Filming each portrait via multiple cameras during a forty-five-minute conversation, Schatz captures his sitters as they discuss their legacies, accomplishments, and aspirations. Working with this footage, Schatz uses custom software that constantly recombines the video based on topic – the heart of what he refers to as "the generative portrait" process – and enables him to create a dynamic, continuously evolving representation of the similarities and differences between the sitters, free of editorial input.
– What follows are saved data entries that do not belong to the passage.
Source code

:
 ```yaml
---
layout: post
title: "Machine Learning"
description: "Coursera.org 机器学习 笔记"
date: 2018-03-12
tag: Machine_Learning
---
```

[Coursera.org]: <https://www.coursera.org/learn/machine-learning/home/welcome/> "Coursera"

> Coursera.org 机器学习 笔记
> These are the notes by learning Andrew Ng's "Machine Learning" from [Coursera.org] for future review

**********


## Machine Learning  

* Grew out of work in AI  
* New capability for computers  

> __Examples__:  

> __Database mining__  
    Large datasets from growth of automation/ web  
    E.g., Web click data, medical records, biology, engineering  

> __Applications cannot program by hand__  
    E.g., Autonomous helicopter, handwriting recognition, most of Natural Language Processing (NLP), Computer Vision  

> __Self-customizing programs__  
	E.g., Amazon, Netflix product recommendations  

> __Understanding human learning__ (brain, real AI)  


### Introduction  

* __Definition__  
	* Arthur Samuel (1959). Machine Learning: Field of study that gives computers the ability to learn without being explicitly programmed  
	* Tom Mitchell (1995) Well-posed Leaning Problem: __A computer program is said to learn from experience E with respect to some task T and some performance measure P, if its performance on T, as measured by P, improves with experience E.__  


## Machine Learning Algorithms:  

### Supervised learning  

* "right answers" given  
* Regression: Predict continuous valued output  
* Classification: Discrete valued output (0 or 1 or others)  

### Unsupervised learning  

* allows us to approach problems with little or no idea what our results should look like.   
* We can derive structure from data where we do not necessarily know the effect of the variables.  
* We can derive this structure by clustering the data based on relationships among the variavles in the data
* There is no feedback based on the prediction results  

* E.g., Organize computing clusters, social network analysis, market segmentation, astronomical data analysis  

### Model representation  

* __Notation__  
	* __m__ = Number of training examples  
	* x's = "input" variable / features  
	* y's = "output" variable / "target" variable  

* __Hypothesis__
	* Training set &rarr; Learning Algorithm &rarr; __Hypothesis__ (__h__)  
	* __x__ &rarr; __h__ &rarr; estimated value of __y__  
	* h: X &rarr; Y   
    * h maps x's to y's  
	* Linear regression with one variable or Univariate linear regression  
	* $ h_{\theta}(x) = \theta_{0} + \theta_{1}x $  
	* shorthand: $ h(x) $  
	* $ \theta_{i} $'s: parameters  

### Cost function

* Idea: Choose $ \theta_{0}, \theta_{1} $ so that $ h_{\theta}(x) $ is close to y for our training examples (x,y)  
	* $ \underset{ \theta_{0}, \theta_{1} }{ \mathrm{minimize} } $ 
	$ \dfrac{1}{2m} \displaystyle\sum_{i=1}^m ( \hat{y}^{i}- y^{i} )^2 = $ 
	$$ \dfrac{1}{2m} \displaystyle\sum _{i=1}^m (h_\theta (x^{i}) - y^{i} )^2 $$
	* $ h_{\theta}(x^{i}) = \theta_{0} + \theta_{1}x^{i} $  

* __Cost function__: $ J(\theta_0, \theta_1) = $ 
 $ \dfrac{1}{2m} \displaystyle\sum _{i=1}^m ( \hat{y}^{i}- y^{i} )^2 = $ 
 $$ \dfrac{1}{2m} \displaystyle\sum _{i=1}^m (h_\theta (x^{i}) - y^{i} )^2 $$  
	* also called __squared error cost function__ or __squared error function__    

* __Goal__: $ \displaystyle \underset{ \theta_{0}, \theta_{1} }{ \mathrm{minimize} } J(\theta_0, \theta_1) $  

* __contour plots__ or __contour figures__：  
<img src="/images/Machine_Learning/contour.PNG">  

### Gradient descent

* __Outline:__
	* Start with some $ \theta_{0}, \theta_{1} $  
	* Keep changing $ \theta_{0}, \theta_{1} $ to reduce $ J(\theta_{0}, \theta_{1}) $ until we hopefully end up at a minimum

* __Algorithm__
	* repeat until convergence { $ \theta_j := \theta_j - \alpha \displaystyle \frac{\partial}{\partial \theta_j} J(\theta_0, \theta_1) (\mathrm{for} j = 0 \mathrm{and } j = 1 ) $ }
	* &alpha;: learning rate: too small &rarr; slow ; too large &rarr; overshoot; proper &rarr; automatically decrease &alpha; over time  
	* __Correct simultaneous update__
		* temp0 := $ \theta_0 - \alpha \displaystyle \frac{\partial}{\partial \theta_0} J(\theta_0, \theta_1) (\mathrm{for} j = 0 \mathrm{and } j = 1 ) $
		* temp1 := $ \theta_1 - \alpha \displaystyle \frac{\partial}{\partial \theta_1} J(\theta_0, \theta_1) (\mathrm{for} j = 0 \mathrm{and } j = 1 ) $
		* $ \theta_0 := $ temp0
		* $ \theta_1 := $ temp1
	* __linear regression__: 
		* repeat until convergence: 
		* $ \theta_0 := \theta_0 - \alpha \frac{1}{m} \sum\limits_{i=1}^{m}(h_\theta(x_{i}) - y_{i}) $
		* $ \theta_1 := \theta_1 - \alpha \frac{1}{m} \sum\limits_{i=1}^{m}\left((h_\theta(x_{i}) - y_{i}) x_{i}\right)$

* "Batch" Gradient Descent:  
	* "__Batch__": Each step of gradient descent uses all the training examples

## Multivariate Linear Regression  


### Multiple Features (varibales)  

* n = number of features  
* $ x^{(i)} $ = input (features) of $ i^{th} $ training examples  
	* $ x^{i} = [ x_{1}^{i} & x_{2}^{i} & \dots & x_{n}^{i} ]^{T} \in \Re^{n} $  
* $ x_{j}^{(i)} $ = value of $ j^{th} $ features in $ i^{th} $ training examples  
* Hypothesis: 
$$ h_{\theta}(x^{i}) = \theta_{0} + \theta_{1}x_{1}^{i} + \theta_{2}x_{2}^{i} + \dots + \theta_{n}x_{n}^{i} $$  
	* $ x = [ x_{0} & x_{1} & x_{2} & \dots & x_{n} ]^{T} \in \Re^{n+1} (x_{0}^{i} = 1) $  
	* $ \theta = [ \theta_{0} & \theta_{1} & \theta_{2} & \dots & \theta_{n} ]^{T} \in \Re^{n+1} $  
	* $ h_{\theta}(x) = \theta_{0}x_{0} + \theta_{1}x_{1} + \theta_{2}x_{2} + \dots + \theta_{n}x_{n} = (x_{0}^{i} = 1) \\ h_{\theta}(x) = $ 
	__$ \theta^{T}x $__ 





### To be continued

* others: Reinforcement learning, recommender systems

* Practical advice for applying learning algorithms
Concurrently, Smithsonian Books published The Network: Portrait Conversations by Lincoln Schatz. http://thenetworkportrait.com/

His work is held in numerous public and private collections including, San Jose Museum of Art; Glatzova & Co., Prague; Cafritz Collection, Washington DC; Fundación Privada Sorigué, Lleida, Spain; Post Properties, Washington D.C.; Museum of Outdoor Arts, Englewood; City of Evanston, IL; Morse Diesel Construction, Chicago; Northern Industries, Chicago; Runnymede Sculpture Farm, Woodside; Ernesto Ventos Omedes, Barcelona; Fidelity Investment, Boston; and W Hotel, Seoul.

==Education==
Schatz attended the Latin School of Chicago. He received his BA from Bennington College in 1986 and was the recipient of a CORE fellowship to the Glassell School of Art at the Museum of Fine Arts in Houston.